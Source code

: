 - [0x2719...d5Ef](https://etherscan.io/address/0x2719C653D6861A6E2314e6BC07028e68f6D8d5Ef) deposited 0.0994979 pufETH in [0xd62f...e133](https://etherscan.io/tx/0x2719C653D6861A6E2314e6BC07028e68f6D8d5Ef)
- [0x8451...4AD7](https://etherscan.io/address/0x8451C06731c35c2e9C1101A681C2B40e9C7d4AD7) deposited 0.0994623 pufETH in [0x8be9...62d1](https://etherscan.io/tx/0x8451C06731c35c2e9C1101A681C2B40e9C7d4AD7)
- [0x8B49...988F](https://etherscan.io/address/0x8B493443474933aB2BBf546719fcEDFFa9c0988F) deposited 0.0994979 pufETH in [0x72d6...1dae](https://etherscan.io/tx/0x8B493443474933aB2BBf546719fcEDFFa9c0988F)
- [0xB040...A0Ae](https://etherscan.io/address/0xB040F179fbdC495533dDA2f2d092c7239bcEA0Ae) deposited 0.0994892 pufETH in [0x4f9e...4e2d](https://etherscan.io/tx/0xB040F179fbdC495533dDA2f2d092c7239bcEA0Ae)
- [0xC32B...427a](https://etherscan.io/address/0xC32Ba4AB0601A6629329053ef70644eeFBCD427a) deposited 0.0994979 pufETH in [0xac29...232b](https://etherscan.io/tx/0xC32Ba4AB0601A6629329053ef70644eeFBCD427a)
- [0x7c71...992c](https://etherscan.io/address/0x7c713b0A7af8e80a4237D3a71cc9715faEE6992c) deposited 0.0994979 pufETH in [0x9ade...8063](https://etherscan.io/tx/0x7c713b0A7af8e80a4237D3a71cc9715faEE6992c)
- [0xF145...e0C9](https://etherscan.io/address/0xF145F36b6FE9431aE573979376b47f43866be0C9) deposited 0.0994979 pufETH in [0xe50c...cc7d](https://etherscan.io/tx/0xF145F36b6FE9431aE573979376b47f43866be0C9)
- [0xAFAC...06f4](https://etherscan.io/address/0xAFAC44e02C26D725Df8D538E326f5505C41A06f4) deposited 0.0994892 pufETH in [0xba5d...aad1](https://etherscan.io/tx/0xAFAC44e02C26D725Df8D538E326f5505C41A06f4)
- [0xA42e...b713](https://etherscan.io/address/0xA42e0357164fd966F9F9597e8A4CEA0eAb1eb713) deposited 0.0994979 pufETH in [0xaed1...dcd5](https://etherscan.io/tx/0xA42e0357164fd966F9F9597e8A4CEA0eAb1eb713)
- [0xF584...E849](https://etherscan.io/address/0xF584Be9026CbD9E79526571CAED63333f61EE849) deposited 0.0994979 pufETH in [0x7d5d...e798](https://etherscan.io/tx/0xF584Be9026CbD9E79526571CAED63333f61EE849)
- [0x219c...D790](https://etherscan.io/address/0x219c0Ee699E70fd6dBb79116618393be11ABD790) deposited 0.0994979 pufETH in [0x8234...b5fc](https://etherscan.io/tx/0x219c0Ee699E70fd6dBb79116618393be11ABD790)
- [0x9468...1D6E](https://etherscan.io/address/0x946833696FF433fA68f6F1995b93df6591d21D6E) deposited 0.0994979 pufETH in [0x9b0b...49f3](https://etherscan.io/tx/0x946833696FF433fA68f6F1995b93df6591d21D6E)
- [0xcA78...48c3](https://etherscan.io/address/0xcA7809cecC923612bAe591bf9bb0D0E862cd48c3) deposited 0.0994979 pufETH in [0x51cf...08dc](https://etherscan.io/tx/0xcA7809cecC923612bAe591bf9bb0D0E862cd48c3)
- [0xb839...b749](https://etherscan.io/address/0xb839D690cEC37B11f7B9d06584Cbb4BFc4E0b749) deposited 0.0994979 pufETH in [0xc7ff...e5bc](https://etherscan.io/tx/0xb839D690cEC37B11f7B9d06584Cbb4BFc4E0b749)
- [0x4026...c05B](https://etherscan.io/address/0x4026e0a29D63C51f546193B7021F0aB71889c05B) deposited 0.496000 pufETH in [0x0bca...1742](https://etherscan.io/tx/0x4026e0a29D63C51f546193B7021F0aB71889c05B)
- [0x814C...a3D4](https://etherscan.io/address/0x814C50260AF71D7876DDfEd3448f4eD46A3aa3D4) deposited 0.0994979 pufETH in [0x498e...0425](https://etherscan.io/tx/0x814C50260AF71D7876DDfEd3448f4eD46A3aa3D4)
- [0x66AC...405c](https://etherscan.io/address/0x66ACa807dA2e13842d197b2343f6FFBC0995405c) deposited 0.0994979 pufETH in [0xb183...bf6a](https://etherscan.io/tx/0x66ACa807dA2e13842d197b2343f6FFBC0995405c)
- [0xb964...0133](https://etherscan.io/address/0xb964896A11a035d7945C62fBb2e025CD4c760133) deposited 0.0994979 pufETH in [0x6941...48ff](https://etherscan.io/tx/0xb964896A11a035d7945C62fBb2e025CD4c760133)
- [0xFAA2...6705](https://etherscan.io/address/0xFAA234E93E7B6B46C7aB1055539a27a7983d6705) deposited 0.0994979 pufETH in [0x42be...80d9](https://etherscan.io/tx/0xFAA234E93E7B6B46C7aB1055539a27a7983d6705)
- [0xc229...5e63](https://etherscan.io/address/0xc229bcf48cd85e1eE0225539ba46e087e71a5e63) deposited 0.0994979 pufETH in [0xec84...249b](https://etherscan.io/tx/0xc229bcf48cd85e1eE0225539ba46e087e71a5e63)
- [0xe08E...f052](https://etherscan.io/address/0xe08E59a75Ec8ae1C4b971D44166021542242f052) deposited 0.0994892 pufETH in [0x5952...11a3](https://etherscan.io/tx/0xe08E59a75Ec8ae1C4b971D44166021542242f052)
========================================
• TASK TO COMPLETE: Copy all of the data above, character for character.

• PROBLEM SOLUTION:
Source code

: - [0x2719...d5Ef](https://etherscan.io/address/0x2719C653D6861A6E2314e6BC07028e68f6D8d5Ef) deposited 0.0994979 pufETH in [0xd62f...e133](https://etherscan.io/tx/0x2719C653D6861A6E2314e6BC07028e68f6D8d5Ef)
- [0x8451...4AD7](https://etherscan.io/address/0x8451C06731c35c2e9C1101A681C2B40e9C7d4AD7) deposited 0.0994623 pufETH in [0x8be9...62d1](https://etherscan.io/tx/0x8451C06731c35c2e9C1101A681C2B40e9C7d4AD7)
- [0x8B49...988F](https://etherscan.io/address/0x8B493443474933aB2BBf546719fcEDFFa9c0988F) deposited 0.0994979 pufETH in [0x72d6...1dae](https://etherscan.io/tx/0x8B493443474933aB2BBf546719fcEDFFa9c0988F)
- [0xB040...A0Ae](https://etherscan.io/address/0xB040F179fbdC495533dDA2f2d092c7239bcEA0Ae) deposited 0.0994892 pufETH in [0x4f9e...4e2d](https://etherscan.io/tx/0xB040F179fbdC495533dDA2f2d092c7239bcEA0Ae)
- [0xC32B...427a](https://etherscan.io/address/0xC32Ba4AB0601A6629329053ef70644eeFBCD427a) deposited 0.0994979 pufETH in [0xac29...232b](https://etherscan.io/tx/0xC32Ba4AB0601A6629329053ef70644eeFBCD427a)
- [0x7c71...992c](https://etherscan.io/address/0x7c713b0A7af8e80a4237D3a71cc9715faEE6992c) deposited 0.0994979 pufETH in [0x9ade...8063](https://etherscan.io/tx/0x7c713b0A7af8e80a4237D3a71cc9715faEE6992c)
- [0xF145...e0C9](https://etherscan.io/address/0xF145F36b6FE9431aE573979376b47f43866be0C9) deposited 0.0994979 pufETH in [0xe50c...cc7d](https://etherscan.io/tx/0xF145F36b6FE9431aE573979376b47f43866be0C9)
- [0xAFAC...06f4](https://etherscan.io/address/0xAFAC44e02C26D725Df8D538E326f5505C41A06f4) deposited 0.0994892 pufETH in [0xba5d...aad1](https://etherscan.io/tx/0xAFAC44e02C26D725Df8D538E326f5505C41A06f4)
- [0xA42e...b713](https://etherscan.io/address/0xA42e0357164fd966F9F9597e8A4CEA0eAb1eb713) deposited 0.0994979 pufETH in [0xaed1...dcd5](https://etherscan.io/tx/0xA42e0357164fd966F9F9597e8A4CEA0eAb1eb713)
- [0xF584...E849](https://etherscan.io/address/0xF584Be9026CbD9E79526571CAED63333f61EE849) deposited 0.0994979 pufETH in [0x7d5d...e798](https://etherscan.io/tx/0xF584Be9026CbD9E79526571CAED63333f61EE849)
- [0x219c...D790](https://etherscan.io/address/0x219c0Ee699E70fd6dBb79116618393be11ABD790) deposited 0.0994979 pufETH in [0x8234...b5fc](https://etherscan.io/tx/0x219c0Ee699E70fd6dBb79116618393be11ABD790)
- [0x9468...1D6E](https://etherscan.io/address/0x946833696FF433fA68f6F1995b93df6591d21D6E) deposited 0.0994979 pufETH in [0x9b0b...49f3](https://etherscan.io/tx/0x946833696FF433fA68f6F1995b93df6591d21D6E)
- [0xcA78...48c3](https://etherscan.io/address/0xcA7809cecC923612bAe591bf9bb0D0E862cd48c3) deposited 0.0994979 pufETH in [0x51cf...08dc](https://etherscan.io/tx/0xcA7809cecC923612bAe591bf9bb0D0E862cd48c3)
- [0xb839...b749](https://etherscan.io/address/0xb839D690cEC37B11f7B9d06584Cbb4BFc4E0b749) deposited 0.0994979 pufETH in [0xc7ff...e5bc](https://etherscan.io/tx/0xb839D690cEC37B11f7B9d06584Cbb4BFc4E0b749)
- [0x4026...c05B](https://etherscan.io/address/0x4026e0a29D63C51f546193B7021F0aB71889c05B) deposited 0.496000 pufETH in [0x0bca...1742](https://etherscan.io/tx/0x4026e0a29D63C51f546193B7021F0aB71889c05B)
- [0x814C...a3D4](https://etherscan.io/address/0x814C50260AF71D7876DDfEd3448f4eD46A3aa3D4) deposited 0.0994979 pufETH in [0x498e...0425](https://etherscan.io/tx/0x814C50260AF71D7876DDfEd3448f4eD46A3aa3D4)
- [0x66AC...405c](https://etherscan.io/address/0x66ACa807dA2e13842d197b2343f6FFBC0995405c) deposited 0.0994979 pufETH in [0xb183...bf6a](https://etherscan.io/tx/0x66ACa807dA2e13842d197b2343f6FFBC0995405c)
- [0xb964...0133](https://etherscan.io/address/0xb964896A11a035d7945C62fBb2e025CD4c760133) deposited 0.0994979 pufETH in [0x6941...48ff](https://etherscan.io/tx/0xb964896A11a035d7945C62fBb2e025CD4c760133)
- [0xFAA2...6705](https://etherscan.io/address/0xFAA234E93E7B6B46C7aB1055539a27a7983d6705) deposited 0.0994979 pufETH in [0x42be...80d9](https://etherscan.io/tx/0xFAA234E93E7B6B46C7aB1055539a27a7983d6705)
- [0xc229...5e63](https://etherscan.io/address/0xc229bcf48cd85e1eE0225539ba46e087e71a5e63) deposited 0.0994979 pufETH in [0xec84...249b](https://etherscan.io/tx/0xc229bcf48cd85e1eE0225539ba46e087e71a5e63)
- [0xe08E...f052](https://etherscan.io/address/0xe08E59a75Ec8ae1C4b971D44166021542242f052) deposited 0.0994892 pufETH in [0x5952...11a3](https://etherscan.io/tx/0xe08E59a75Ec8ae1C4b971D44166021542242f052)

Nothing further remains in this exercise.